The data below has to be returned exactly, down to the last character.

[Dataset entries]
━━━━━━

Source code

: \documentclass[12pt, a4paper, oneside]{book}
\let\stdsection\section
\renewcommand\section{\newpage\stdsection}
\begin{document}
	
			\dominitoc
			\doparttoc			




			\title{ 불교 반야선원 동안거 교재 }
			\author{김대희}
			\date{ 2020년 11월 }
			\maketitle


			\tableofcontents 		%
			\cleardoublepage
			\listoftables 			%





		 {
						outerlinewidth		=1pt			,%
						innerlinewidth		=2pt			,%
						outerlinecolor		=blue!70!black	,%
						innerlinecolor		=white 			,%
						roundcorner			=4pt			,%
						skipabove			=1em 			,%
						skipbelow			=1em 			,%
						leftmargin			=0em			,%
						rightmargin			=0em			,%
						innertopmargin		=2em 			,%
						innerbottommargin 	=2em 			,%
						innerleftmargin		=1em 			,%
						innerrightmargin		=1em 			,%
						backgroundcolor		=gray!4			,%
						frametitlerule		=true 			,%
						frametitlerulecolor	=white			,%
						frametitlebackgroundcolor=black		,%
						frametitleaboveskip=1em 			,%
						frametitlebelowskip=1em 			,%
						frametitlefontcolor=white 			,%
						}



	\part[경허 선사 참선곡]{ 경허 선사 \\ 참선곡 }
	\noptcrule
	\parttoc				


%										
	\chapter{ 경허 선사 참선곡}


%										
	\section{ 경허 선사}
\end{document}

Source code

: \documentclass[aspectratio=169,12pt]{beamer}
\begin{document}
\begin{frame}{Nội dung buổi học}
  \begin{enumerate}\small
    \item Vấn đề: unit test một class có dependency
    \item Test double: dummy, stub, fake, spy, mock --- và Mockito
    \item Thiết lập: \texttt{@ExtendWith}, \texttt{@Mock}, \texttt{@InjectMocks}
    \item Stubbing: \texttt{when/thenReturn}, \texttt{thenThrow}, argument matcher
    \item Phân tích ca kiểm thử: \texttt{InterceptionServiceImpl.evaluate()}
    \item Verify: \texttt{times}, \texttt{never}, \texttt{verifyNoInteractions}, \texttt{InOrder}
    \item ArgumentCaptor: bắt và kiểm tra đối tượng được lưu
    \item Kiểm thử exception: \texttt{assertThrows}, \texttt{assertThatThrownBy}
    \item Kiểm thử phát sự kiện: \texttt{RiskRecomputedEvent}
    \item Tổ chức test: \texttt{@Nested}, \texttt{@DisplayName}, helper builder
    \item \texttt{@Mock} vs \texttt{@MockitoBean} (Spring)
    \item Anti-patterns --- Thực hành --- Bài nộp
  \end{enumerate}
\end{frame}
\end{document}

━━━━━━

Answer for this exercise =>
Source code

: \documentclass[12pt, a4paper, oneside]{book}
\let\stdsection\section
\renewcommand\section{\newpage\stdsection}
\begin{document}
	
			\dominitoc
			\doparttoc			




			\title{ 불교 반야선원 동안거 교재 }
			\author{김대희}
			\date{ 2020년 11월 }
			\maketitle


			\tableofcontents 		%
			\cleardoublepage
			\listoftables 			%





		 {
						outerlinewidth		=1pt			,%
						innerlinewidth		=2pt			,%
						outerlinecolor		=blue!70!black	,%
						innerlinecolor		=white 			,%
						roundcorner			=4pt			,%
						skipabove			=1em 			,%
						skipbelow			=1em 			,%
						leftmargin			=0em			,%
						rightmargin			=0em			,%
						innertopmargin		=2em 			,%
						innerbottommargin 	=2em 			,%
						innerleftmargin		=1em 			,%
						innerrightmargin		=1em 			,%
						backgroundcolor		=gray!4			,%
						frametitlerule		=true 			,%
						frametitlerulecolor	=white			,%
						frametitlebackgroundcolor=black		,%
						frametitleaboveskip=1em 			,%
						frametitlebelowskip=1em 			,%
						frametitlefontcolor=white 			,%
						}



	\part[경허 선사 참선곡]{ 경허 선사 \\ 참선곡 }
	\noptcrule
	\parttoc				


%										
	\chapter{ 경허 선사 참선곡}


%										
	\section{ 경허 선사}
\end{document}

Source code

: \documentclass[aspectratio=169,12pt]{beamer}
\begin{document}
\begin{frame}{Nội dung buổi học}
  \begin{enumerate}\small
    \item Vấn đề: unit test một class có dependency
    \item Test double: dummy, stub, fake, spy, mock --- và Mockito
    \item Thiết lập: \texttt{@ExtendWith}, \texttt{@Mock}, \texttt{@InjectMocks}
    \item Stubbing: \texttt{when/thenReturn}, \texttt{thenThrow}, argument matcher
    \item Phân tích ca kiểm thử: \texttt{InterceptionServiceImpl.evaluate()}
    \item Verify: \texttt{times}, \texttt{never}, \texttt{verifyNoInteractions}, \texttt{InOrder}
    \item ArgumentCaptor: bắt và kiểm tra đối tượng được lưu
    \item Kiểm thử exception: \texttt{assertThrows}, \texttt{assertThatThrownBy}
    \item Kiểm thử phát sự kiện: \texttt{RiskRecomputedEvent}
    \item Tổ chức test: \texttt{@Nested}, \texttt{@DisplayName}, helper builder
    \item \texttt{@Mock} vs \texttt{@MockitoBean} (Spring)
    \item Anti-patterns --- Thực hành --- Bài nộp
  \end{enumerate}
\end{frame}
\end{document}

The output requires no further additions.